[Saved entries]
▼
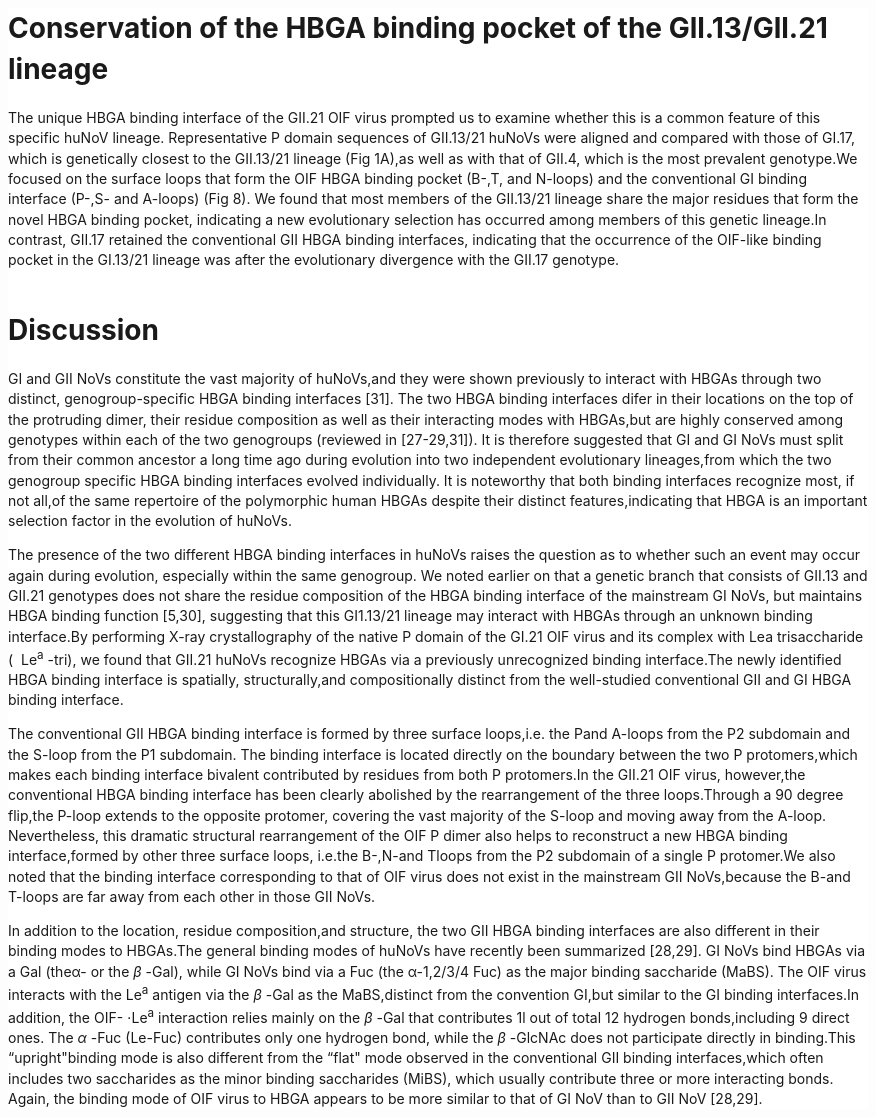 # Conservation of the HBGA binding pocket of the Gll.13/Gll.21 lineage

The unique HBGA binding interface of the GII.21 OIF virus prompted us to examine whether this is a common feature of this specific huNoV lineage. Representative P domain sequences of GII.13/21 huNoVs were aligned and compared with those of GI.17, which is genetically closest to the GII.13/21 lineage (Fig 1A),as well as with that of GII.4, which is the most prevalent genotype.We focused on the surface loops that form the OIF HBGA binding pocket (B-,T, and N-loops) and the conventional GI binding interface (P-,S- and A-loops) (Fig 8). We found that most members of the GII.13/21 lineage share the major residues that form the novel HBGA binding pocket, indicating a new evolutionary selection has occurred among members of this genetic lineage.In contrast, GII.17 retained the conventional GII HBGA binding interfaces, indicating that the occurrence of the OIF-like binding pocket in the GI.13/21 lineage was after the evolutionary divergence with the GII.17 genotype.

# Discussion

GI and GII NoVs constitute the vast majority of huNoVs,and they were shown previously to interact with HBGAs through two distinct, genogroup-specific HBGA binding interfaces [31]. The two HBGA binding interfaces difer in their locations on the top of the protruding dimer, their residue composition as well as their interacting modes with HBGAs,but are highly conserved among genotypes within each of the two genogroups (reviewed in [27-29,31]). It is therefore suggested that GI and GI NoVs must split from their common ancestor a long time ago during evolution into two independent evolutionary lineages,from which the two genogroup specific HBGA binding interfaces evolved individually. It is noteworthy that both binding interfaces recognize most, if not all,of the same repertoire of the polymorphic human HBGAs despite their distinct features,indicating that HBGA is an important selection factor in the evolution of huNoVs.

The presence of the two different HBGA binding interfaces in huNoVs raises the question as to whether such an event may occur again during evolution, especially within the same genogroup. We noted earlier on that a genetic branch that consists of GII.13 and GII.21 genotypes does not share the residue composition of the HBGA binding interface of the mainstream GI NoVs, but maintains HBGA binding function [5,30], suggesting that this GI1.13/21 lineage may interact with HBGAs through an unknown binding interface.By performing X-ray crystallography of the native P domain of the GI.21 OIF virus and its complex with Lea trisaccharide ( $\mathrm { { \ L e ^ { a } } }$ -tri), we found that GII.21 huNoVs recognize HBGAs via a previously unrecognized binding interface.The newly identified HBGA binding interface is spatially, structurally,and compositionally distinct from the well-studied conventional GII and GI HBGA binding interface.

The conventional GII HBGA binding interface is formed by three surface loops,i.e. the Pand A-loops from the P2 subdomain and the S-loop from the P1 subdomain. The binding interface is located directly on the boundary between the two P protomers,which makes each binding interface bivalent contributed by residues from both P protomers.In the GII.21 OIF virus, however,the conventional HBGA binding interface has been clearly abolished by the rearrangement of the three loops.Through a 90 degree flip,the P-loop extends to the opposite protomer, covering the vast majority of the S-loop and moving away from the A-loop. Nevertheless, this dramatic structural rearrangement of the OIF P dimer also helps to reconstruct a new HBGA binding interface,formed by other three surface loops, i.e.the B-,N-and Tloops from the P2 subdomain of a single P protomer.We also noted that the binding interface corresponding to that of OIF virus does not exist in the mainstream GII NoVs,because the B-and T-loops are far away from each other in those GII NoVs.

In addition to the location, residue composition,and structure, the two GII HBGA binding interfaces are also different in their binding modes to HBGAs.The general binding modes of huNoVs have recently been summarized [28,29]. GI NoVs bind HBGAs via a Gal (theα- or the $\beta$ -Gal), while GI NoVs bind via a Fuc (the α-1,2/3/4 Fuc) as the major binding saccharide (MaBS). The OIF virus interacts with the $\mathrm { L e ^ { a } }$ antigen via the $\beta$ -Gal as the MaBS,distinct from the convention GI,but similar to the GI binding interfaces.In addition, the OIF- $\mathrm { \cdot } \mathrm { L e } ^ { \mathrm { a } }$ interaction relies mainly on the $\beta$ -Gal that contributes 1l out of total 12 hydrogen bonds,including 9 direct ones. The $\alpha$ -Fuc (Le-Fuc) contributes only one hydrogen bond, while the $\beta$ -GlcNAc does not participate directly in binding.This “upright"binding mode is also different from the “flat" mode observed in the conventional GII binding interfaces,which often includes two saccharides as the minor binding saccharides (MiBS), which usually contribute three or more interacting bonds. Again, the binding mode of OIF virus to HBGA appears to be more similar to that of GI NoV than to GII NoV [28,29].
▲
_Activity_: Given the records above, reproduce precisely and only the lines between the line holding "The unique HBGA" and the line holding "# Discussion", inclusive.

_Your response_:
The unique HBGA binding interface of the GII.21 OIF virus prompted us to examine whether this is a common feature of this specific huNoV lineage. Representative P domain sequences of GII.13/21 huNoVs were aligned and compared with those of GI.17, which is genetically closest to the GII.13/21 lineage (Fig 1A),as well as with that of GII.4, which is the most prevalent genotype.We focused on the surface loops that form the OIF HBGA binding pocket (B-,T, and N-loops) and the conventional GI binding interface (P-,S- and A-loops) (Fig 8). We found that most members of the GII.13/21 lineage share the major residues that form the novel HBGA binding pocket, indicating a new evolutionary selection has occurred among members of this genetic lineage.In contrast, GII.17 retained the conventional GII HBGA binding interfaces, indicating that the occurrence of the OIF-like binding pocket in the GI.13/21 lineage was after the evolutionary divergence with the GII.17 genotype.

# Discussion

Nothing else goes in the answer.